He noted that further action carries risks but says the Fed can manage them. The Fed "should not rule out" new policies to improve the job market, Bernanke says.

Bernanke defended Fed actions so far to stimulate the economy. He cites studies showing the Fed's first two rounds of bond purchases created at least 2 million jobs.

"It is important to achieve further progress, particularly in the labor market," Bernanke said. "The Federal Reserve will provide additional policy accommodation as needed."

The U.S. economy is again struggling to grow. It expanded at a tepid 1.7 percent annual rate in the April-June quarter, the government estimated Wednesday.

Hopes for further Fed action rose last week when the central bank released minutes of its July 31-Aug. 1 meeting. It showed that officials spoke with increased urgency about the need to provide more help for the U.S. economy.

The Fed's policy committee decided that action "would likely be warranted fairly soon" unless it saw evidence of "a substantial and sustainable strengthening" of the economy. The comment raised expectations that the Fed could announce a move as soon as its next meeting Sept. 12-13.

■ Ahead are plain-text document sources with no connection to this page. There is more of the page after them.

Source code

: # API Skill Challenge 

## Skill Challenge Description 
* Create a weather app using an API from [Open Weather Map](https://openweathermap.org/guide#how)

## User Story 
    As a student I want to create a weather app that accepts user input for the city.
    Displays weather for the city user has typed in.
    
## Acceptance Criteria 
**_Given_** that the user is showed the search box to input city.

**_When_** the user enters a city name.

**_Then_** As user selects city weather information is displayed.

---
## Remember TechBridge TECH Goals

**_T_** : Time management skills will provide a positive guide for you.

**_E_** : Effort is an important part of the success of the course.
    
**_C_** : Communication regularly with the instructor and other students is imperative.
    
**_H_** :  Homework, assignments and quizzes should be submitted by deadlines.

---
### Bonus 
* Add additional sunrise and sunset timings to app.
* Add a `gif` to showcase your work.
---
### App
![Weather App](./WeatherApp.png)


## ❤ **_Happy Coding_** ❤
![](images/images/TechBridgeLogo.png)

Some analysts have cautioned that slightly brighter economic news since then may diminish the need for immediate Fed action. The economy created 163,000 jobs in July, the best burst of hiring since February. And Americans stepped up spending last month after earning a little more.

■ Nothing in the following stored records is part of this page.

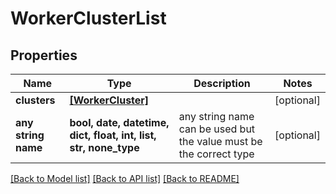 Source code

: # WorkerClusterList


## Properties
Name | Type | Description | Notes
------------ | ------------- | ------------- | -------------
**clusters** | [**[WorkerCluster]**](WorkerCluster.md) |  | [optional] 
**any string name** | **bool, date, datetime, dict, float, int, list, str, none_type** | any string name can be used but the value must be the correct type | [optional]

[[Back to Model list]](../README.md#documentation-for-models) [[Back to API list]](../README.md#documentation-for-api-endpoints) [[Back to README]](../README.md)


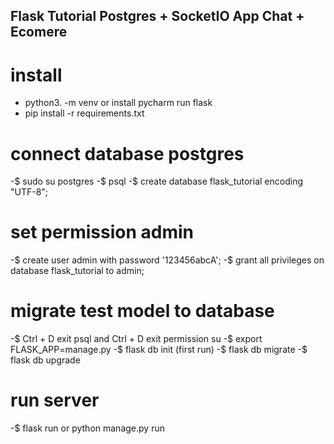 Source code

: ## Flask Tutorial Postgres + SocketIO App Chat + Ecomere
# install 
- python3. -m venv or install pycharm run flask
- pip install -r requirements.txt
# connect database postgres
-$ sudo su postgres 
-$ psql
-$ create database flask_tutorial encoding "UTF-8";
# set permission admin
-$ create user admin with password '123456abcA';
-$ grant all privileges on database flask_tutorial to admin;

# migrate test model to database
-$ Ctrl + D exit psql and Ctrl + D exit permission su
-$ export FLASK_APP=manage.py
-$ flask db init (first run)
-$ flask db migrate
-$ flask db upgrade

# run server 
-$ flask run or python manage.py run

The most dramatic tool the Fed has left in its arsenal would be another round of bond buying, to try to lower long-term interest rates.

Still, Bernanke's comments made clear that the economy has a long way back to full health.

"Unless the economy begins to grow more quickly than it has recently, the unemployment rate is likely to remain far above levels consistent with maximum employment for some time," he said.

At the end of every August, economists and central bankers convene in the Rocky Mountains at a symposium organized by the Federal Reserve Bank of Kansas City. They present papers and argue about economic issues. But mostly, they wait to see what the Fed chairman has to say.

In August 2010, Bernanke hinted during his remarks at Jackson Hole that the Fed might begin a second round of bond purchases, a policy called quantitative easing, or QE2. The Fed started buying bonds three months later.

Many analysts think a third round of bond purchases -- QE3 -- would include both Treasurys and mortgage-backed securities.